**DESCRIPTION OF THE TASK**
Transcribe the data below verbatim from the line with "Il progetto si" to the line with "stata rispettata. |". Include both of those lines.
═══ INFORMATION GIVEN ═══
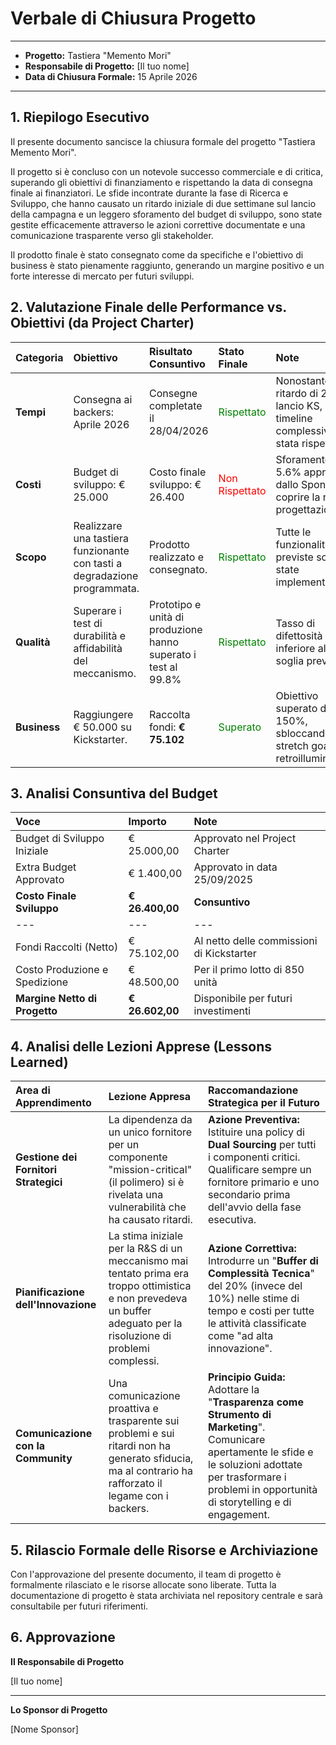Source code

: # Verbale di Chiusura Progetto

---

*   **Progetto:** Tastiera "Memento Mori"
*   **Responsabile di Progetto:** [Il tuo nome]
*   **Data di Chiusura Formale:** 15 Aprile 2026

---

## 1. Riepilogo Esecutivo

Il presente documento sancisce la chiusura formale del progetto "Tastiera Memento Mori".

Il progetto si è concluso con un notevole successo commerciale e di critica, superando gli obiettivi di finanziamento e rispettando la data di consegna finale ai finanziatori. Le sfide incontrate durante la fase di Ricerca e Sviluppo, che hanno causato un ritardo iniziale di due settimane sul lancio della campagna e un leggero sforamento del budget di sviluppo, sono state gestite efficacemente attraverso le azioni correttive documentate e una comunicazione trasparente verso gli stakeholder.

Il prodotto finale è stato consegnato come da specifiche e l'obiettivo di business è stato pienamente raggiunto, generando un margine positivo e un forte interesse di mercato per futuri sviluppi.

## 2. Valutazione Finale delle Performance vs. Obiettivi (da Project Charter)

| Categoria | Obiettivo | Risultato Consuntivo | Stato Finale | Note |
| :--- | :--- | :--- | :--- | :--- |
| **Tempi** | Consegna ai backers: Aprile 2026 | Consegne completate il 28/04/2026 | <span style="color:green">Rispettato</span> | Nonostante il ritardo di 2gg sul lancio KS, la timeline complessiva è stata rispettata. |
| **Costi** | Budget di sviluppo: € 25.000 | Costo finale sviluppo: € 26.400 | <span style="color:red">Non Rispettato</span> | Sforamento del 5.6% approvato dallo Sponsor per coprire la ri-progettazione. |
| **Scopo** | Realizzare una tastiera funzionante con tasti a degradazione programmata. | Prodotto realizzato e consegnato. | <span style="color:green">Rispettato</span> | Tutte le funzionalità previste sono state implementate. |
| **Qualità** | Superare i test di durabilità e affidabilità del meccanismo. | Prototipo e unità di produzione hanno superato i test al 99.8% | <span style="color:green">Rispettato</span> | Tasso di difettosità inferiore alla soglia prevista. |
| **Business**| Raggiungere € 50.000 su Kickstarter. | Raccolta fondi: **€ 75.102** | <span style="color:green">Superato</span> | Obiettivo superato del 150%, sbloccando lo stretch goal della retroilluminazione. |

## 3. Analisi Consuntiva del Budget

| Voce | Importo | Note |
| :--- | :--- | :--- |
| Budget di Sviluppo Iniziale | € 25.000,00 | Approvato nel Project Charter |
| Extra Budget Approvato | € 1.400,00 | Approvato in data 25/09/2025 |
| **Costo Finale Sviluppo** | **€ 26.400,00** | **Consuntivo** |
| --- | --- | --- |
| Fondi Raccolti (Netto) | € 75.102,00 | Al netto delle commissioni di Kickstarter |
| Costo Produzione e Spedizione | € 48.500,00 | Per il primo lotto di 850 unità |
| **Margine Netto di Progetto** | **€ 26.602,00** | Disponibile per futuri investimenti |

## 4. Analisi delle Lezioni Apprese (Lessons Learned)

| Area di Apprendimento | Lezione Appresa | Raccomandazione Strategica per il Futuro |
| :--- | :--- | :--- |
| **Gestione dei Fornitori Strategici** | La dipendenza da un unico fornitore per un componente "mission-critical" (il polimero) si è rivelata una vulnerabilità che ha causato ritardi. | **Azione Preventiva:** Istituire una policy di **Dual Sourcing** per tutti i componenti critici. Qualificare sempre un fornitore primario e uno secondario prima dell'avvio della fase esecutiva. |
| **Pianificazione dell'Innovazione** | La stima iniziale per la R&S di un meccanismo mai tentato prima era troppo ottimistica e non prevedeva un buffer adeguato per la risoluzione di problemi complessi. | **Azione Correttiva:** Introdurre un "**Buffer di Complessità Tecnica**" del 20% (invece del 10%) nelle stime di tempo e costi per tutte le attività classificate come "ad alta innovazione". |
| **Comunicazione con la Community** | Una comunicazione proattiva e trasparente sui problemi e sui ritardi non ha generato sfiducia, ma al contrario ha rafforzato il legame con i backers. | **Principio Guida:** Adottare la "**Trasparenza come Strumento di Marketing**". Comunicare apertamente le sfide e le soluzioni adottate per trasformare i problemi in opportunità di storytelling e di engagement. |

## 5. Rilascio Formale delle Risorse e Archiviazione

Con l'approvazione del presente documento, il team di progetto è formalmente rilasciato e le risorse allocate sono liberate. Tutta la documentazione di progetto è stata archiviata nel repository centrale e sarà consultabile per futuri riferimenti.

## 6. Approvazione

**Il Responsabile di Progetto**

[Il tuo nome]

---

**Lo Sponsor di Progetto**

[Nome Sponsor]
═══
**TASK ANSWER**
Il progetto si è concluso con un notevole successo commerciale e di critica, superando gli obiettivi di finanziamento e rispettando la data di consegna finale ai finanziatori. Le sfide incontrate durante la fase di Ricerca e Sviluppo, che hanno causato un ritardo iniziale di due settimane sul lancio della campagna e un leggero sforamento del budget di sviluppo, sono state gestite efficacemente attraverso le azioni correttive documentate e una comunicazione trasparente verso gli stakeholder.

Il prodotto finale è stato consegnato come da specifiche e l'obiettivo di business è stato pienamente raggiunto, generando un margine positivo e un forte interesse di mercato per futuri sviluppi.

## 2. Valutazione Finale delle Performance vs. Obiettivi (da Project Charter)

| Categoria | Obiettivo | Risultato Consuntivo | Stato Finale | Note |
| :--- | :--- | :--- | :--- | :--- |
| **Tempi** | Consegna ai backers: Aprile 2026 | Consegne completate il 28/04/2026 | <span style="color:green">Rispettato</span> | Nonostante il ritardo di 2gg sul lancio KS, la timeline complessiva è stata rispettata. |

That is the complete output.